══ Records shown ══
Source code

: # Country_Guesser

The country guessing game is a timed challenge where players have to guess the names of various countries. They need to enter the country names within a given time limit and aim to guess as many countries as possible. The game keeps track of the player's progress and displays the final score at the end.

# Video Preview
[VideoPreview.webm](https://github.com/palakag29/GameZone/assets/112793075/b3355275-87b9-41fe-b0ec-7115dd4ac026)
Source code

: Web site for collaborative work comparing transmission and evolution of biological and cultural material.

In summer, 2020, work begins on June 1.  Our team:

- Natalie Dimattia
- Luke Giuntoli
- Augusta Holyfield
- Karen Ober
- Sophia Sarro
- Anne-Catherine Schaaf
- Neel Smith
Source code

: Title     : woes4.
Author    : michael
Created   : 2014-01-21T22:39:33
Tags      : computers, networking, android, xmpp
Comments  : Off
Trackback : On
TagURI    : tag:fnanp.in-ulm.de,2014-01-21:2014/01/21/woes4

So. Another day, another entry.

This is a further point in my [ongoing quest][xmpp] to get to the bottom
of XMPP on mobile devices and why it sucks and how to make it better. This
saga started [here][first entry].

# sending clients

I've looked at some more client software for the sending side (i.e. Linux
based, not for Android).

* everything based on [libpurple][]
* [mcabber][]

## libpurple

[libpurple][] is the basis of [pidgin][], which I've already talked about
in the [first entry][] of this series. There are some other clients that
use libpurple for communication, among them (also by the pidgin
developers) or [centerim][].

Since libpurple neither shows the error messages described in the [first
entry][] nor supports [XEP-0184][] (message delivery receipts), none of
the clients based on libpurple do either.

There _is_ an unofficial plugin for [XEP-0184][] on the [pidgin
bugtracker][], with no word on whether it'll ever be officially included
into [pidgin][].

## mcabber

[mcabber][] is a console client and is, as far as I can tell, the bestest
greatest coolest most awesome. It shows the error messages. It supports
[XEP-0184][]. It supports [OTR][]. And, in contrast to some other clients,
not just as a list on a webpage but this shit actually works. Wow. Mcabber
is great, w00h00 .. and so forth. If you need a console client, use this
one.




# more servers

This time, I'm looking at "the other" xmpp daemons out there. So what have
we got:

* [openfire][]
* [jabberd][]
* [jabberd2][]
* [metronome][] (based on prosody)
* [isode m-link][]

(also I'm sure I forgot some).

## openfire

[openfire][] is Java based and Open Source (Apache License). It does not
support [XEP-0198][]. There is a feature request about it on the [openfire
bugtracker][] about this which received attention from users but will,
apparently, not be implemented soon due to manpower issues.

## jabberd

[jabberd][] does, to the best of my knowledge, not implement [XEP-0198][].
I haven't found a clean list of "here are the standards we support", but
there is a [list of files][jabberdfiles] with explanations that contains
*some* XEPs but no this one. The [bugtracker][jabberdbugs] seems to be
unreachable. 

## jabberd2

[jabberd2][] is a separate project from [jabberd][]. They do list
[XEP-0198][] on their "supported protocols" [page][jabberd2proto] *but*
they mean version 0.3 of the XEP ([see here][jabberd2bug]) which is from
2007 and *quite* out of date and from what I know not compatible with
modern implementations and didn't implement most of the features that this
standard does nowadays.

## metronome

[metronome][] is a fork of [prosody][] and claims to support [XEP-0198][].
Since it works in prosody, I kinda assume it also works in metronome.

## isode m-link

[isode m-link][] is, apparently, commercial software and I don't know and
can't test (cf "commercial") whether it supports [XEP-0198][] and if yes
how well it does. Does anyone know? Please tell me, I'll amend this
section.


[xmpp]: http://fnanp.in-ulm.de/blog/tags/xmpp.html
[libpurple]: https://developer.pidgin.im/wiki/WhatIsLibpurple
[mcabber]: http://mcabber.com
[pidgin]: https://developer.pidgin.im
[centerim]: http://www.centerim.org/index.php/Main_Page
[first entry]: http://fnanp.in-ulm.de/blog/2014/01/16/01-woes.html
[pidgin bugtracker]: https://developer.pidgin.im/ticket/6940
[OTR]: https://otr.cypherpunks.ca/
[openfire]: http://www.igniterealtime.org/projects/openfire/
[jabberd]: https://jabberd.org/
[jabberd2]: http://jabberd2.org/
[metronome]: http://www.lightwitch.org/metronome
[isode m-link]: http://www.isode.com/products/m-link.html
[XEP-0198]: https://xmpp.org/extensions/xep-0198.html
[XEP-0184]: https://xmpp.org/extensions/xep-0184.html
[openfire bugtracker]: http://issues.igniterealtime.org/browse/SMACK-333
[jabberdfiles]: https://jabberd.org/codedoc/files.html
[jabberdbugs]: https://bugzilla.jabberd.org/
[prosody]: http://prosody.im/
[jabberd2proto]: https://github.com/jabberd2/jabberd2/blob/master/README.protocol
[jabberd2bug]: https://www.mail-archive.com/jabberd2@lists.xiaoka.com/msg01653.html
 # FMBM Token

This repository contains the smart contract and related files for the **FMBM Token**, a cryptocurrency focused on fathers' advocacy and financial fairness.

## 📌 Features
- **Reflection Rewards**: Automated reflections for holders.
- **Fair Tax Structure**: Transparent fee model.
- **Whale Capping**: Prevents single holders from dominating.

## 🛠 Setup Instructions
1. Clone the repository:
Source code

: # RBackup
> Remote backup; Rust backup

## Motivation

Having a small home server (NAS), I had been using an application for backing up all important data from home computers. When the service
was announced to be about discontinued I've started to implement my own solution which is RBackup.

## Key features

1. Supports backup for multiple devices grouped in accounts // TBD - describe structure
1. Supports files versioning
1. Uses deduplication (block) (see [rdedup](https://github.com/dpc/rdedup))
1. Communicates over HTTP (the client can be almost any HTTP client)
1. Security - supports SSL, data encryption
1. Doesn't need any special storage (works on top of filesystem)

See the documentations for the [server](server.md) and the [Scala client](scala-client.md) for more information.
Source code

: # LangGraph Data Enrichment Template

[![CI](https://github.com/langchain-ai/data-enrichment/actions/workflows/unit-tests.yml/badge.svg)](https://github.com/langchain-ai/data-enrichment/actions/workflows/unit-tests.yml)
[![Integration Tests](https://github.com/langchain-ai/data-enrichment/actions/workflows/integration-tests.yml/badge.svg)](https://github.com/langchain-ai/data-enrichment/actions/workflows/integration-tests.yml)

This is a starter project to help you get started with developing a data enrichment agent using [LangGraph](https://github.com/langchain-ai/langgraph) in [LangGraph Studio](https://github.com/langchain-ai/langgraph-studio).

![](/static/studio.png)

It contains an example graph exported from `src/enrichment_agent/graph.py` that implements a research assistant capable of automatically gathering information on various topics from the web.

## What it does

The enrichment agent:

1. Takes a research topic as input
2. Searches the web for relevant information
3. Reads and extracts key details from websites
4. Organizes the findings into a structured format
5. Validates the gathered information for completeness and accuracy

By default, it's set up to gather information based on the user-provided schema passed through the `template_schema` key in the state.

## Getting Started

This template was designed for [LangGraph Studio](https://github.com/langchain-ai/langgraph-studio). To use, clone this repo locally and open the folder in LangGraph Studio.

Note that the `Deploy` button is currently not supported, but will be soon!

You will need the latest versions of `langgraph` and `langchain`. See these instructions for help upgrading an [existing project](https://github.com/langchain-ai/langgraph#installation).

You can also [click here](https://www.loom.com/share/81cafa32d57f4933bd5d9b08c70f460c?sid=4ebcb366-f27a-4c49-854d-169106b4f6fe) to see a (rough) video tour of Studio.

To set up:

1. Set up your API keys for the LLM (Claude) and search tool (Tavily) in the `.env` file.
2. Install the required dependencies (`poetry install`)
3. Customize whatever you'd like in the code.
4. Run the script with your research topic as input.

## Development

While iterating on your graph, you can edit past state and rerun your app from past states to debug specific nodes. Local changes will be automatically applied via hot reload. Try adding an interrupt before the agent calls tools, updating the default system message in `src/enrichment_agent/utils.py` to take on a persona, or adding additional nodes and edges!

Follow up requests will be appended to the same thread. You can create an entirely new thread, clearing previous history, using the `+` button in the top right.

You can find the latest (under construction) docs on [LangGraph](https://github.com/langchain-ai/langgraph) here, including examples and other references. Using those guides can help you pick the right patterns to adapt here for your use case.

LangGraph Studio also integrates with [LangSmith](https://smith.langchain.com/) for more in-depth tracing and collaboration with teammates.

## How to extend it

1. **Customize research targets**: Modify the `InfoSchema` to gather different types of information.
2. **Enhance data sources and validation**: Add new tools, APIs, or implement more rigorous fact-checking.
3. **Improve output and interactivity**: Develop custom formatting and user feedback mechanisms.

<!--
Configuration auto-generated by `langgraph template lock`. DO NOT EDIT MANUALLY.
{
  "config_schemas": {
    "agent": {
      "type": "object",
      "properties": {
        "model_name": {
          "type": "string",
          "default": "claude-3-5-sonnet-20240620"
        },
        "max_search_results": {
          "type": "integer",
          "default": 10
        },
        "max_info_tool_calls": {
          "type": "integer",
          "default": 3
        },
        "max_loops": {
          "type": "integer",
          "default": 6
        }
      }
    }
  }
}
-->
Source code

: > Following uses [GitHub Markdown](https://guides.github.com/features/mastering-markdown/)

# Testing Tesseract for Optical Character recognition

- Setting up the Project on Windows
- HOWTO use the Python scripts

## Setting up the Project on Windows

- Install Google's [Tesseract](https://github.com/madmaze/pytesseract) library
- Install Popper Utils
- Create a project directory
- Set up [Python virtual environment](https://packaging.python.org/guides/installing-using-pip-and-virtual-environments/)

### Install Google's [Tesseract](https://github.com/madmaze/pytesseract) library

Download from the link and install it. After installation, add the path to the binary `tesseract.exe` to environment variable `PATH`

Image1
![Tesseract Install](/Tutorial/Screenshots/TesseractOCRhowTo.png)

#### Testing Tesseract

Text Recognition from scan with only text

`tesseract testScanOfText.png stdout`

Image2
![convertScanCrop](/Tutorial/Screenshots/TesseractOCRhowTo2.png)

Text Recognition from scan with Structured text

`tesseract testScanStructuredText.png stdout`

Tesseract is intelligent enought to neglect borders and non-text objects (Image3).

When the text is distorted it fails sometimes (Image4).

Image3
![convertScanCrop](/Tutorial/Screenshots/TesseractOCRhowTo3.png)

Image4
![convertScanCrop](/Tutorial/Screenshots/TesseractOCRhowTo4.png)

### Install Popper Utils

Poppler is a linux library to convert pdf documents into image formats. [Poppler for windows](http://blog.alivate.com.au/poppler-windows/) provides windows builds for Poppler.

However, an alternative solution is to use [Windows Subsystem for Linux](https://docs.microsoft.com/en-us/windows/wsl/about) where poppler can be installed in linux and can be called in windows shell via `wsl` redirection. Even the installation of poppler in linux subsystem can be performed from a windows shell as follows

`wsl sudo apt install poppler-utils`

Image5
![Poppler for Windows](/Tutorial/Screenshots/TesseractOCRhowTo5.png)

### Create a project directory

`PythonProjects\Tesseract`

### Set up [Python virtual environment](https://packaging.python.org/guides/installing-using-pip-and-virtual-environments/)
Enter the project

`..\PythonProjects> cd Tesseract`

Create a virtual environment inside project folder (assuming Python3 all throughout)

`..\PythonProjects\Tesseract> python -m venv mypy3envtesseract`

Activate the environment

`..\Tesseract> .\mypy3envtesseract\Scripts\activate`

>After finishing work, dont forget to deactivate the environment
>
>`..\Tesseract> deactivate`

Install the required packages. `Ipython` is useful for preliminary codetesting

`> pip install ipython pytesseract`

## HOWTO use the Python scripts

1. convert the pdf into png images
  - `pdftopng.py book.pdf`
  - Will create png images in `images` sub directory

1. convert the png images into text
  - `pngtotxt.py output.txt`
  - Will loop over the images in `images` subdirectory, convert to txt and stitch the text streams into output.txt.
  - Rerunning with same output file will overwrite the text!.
═══
> [Work to complete] Provide only the count of lines in the data above that include the string "metronome".

> [Written solution] 5